In the weeks leading up to Nov. 8, 2016, I felt a vague sense of dread. Maybe vague is the wrong word. Omnipresent is more accurate. Despite all the people I know who denounced Trump, despite all the articles posted on Facebook explaining why he was the wrong choice, despite the growing excitement around electing the first woman president, I felt, in the back of my chest, that we were all wrong and that Trump would win.

And he did.

The wound is so fresh. Less than 16 hours old. I have not even begun to come to terms with it. Yesterday I was giddy with excitement, taking my two daughters to the poles to witness history. Today I watched my daughter’s face crumple when I told her the results, watched her come to terms with this reality, watched the fear grow on her face as she worried about whether her Mexican classmate would be able to continue to attend her school.

But in these past few weeks, even as that feeling of dread grew, so did my resolve to not stand by and watch history unfold.
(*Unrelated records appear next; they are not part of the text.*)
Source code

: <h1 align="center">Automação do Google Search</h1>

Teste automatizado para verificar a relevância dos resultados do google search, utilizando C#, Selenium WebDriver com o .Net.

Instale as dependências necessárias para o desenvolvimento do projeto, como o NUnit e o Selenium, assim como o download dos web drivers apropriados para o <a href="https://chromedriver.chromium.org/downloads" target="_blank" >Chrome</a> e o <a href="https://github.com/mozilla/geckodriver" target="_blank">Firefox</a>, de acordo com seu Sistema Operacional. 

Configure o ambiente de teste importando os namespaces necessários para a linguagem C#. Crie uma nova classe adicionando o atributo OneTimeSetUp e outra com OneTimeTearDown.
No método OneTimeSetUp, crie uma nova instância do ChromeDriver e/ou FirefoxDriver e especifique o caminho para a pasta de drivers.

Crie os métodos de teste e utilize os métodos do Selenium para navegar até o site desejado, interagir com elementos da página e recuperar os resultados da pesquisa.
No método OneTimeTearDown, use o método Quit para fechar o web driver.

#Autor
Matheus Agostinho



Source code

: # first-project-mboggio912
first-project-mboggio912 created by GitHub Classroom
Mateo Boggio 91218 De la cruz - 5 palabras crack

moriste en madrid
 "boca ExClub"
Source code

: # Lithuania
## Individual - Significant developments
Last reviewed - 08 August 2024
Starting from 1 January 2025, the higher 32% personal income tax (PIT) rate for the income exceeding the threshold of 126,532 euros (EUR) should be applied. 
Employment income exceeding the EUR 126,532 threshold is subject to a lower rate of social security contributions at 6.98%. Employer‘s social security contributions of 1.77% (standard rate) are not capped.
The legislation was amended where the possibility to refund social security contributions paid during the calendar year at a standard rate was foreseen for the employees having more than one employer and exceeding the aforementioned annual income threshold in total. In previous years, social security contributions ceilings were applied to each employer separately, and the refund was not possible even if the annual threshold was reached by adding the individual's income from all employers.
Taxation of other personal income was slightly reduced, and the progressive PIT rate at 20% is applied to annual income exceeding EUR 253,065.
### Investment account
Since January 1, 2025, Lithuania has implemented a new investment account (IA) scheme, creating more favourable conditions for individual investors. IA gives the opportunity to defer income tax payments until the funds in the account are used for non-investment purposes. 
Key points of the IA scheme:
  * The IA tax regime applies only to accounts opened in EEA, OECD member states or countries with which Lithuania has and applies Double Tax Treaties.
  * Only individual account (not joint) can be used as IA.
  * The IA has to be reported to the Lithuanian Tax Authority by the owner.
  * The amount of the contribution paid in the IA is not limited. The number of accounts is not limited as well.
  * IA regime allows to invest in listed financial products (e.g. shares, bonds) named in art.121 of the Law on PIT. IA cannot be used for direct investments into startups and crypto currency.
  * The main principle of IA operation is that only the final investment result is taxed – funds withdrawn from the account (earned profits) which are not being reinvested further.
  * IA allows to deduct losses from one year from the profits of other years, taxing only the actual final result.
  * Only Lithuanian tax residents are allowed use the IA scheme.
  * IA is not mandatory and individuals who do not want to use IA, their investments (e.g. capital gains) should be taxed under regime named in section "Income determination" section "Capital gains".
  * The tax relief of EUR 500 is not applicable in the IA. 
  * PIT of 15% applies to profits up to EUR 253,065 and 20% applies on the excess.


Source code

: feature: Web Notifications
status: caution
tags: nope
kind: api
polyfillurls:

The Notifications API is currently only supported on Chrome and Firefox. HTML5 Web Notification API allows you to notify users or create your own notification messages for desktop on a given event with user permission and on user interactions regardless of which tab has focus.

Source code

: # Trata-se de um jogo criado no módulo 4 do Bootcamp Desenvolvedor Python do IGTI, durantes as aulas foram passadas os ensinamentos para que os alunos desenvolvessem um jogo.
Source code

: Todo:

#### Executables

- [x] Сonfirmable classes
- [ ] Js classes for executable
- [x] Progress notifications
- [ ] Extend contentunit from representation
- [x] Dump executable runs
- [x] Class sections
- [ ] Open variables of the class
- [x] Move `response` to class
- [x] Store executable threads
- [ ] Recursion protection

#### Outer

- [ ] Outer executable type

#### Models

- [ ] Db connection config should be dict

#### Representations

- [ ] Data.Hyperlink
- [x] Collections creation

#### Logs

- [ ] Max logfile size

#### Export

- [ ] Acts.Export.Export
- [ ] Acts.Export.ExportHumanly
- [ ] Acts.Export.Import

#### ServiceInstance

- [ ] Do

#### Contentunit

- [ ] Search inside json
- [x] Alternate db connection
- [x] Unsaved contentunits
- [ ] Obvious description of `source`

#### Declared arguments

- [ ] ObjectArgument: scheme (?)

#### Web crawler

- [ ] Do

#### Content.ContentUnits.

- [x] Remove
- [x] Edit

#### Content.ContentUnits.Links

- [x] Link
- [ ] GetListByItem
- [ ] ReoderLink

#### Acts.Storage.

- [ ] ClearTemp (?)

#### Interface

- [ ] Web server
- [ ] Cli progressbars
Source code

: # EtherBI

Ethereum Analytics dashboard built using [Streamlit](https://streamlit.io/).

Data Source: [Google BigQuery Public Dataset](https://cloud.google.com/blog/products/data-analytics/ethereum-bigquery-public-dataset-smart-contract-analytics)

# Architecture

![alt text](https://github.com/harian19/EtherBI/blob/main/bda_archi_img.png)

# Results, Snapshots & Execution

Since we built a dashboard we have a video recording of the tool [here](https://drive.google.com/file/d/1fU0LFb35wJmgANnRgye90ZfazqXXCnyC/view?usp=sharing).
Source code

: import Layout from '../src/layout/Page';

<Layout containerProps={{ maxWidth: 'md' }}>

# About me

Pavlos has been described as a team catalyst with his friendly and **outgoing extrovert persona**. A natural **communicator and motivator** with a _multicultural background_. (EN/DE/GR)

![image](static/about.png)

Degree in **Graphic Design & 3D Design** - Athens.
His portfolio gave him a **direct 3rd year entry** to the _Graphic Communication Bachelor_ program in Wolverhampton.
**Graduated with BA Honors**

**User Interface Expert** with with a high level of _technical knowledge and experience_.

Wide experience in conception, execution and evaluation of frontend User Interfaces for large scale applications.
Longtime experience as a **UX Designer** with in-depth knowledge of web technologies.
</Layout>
I am not going to sit on the sidelines, a well-behaved woman. I am going to be loud, I am going to march, I am going to make this world a better place.

I don’t have a plan yet. I have lots of ideas bouncing around my head. And I’m trying to capture them in an effort to fight back the waves of depression when they come.

I am trying to find a way to use my talents for the cause. I can write. I can research. I can learn. I can pull ideas together and explain and present them and help others to understand.

I don’t know exactly what shape this will take. Some ideas:

1. Data security, Signal and other ways to encrypt your life
2. Legislative updates and breakdowns and explanations: How will what our elected officials do impact our daily lives?
3. Maker/Homesteading skills: Tutorials and ideas to do for yourself
4. Acts of kindness, love, and heroism: finding things to celebrate in every day life
5. Local community: Make a difference on a grassroots level

The election is lost, but the fight has just begun.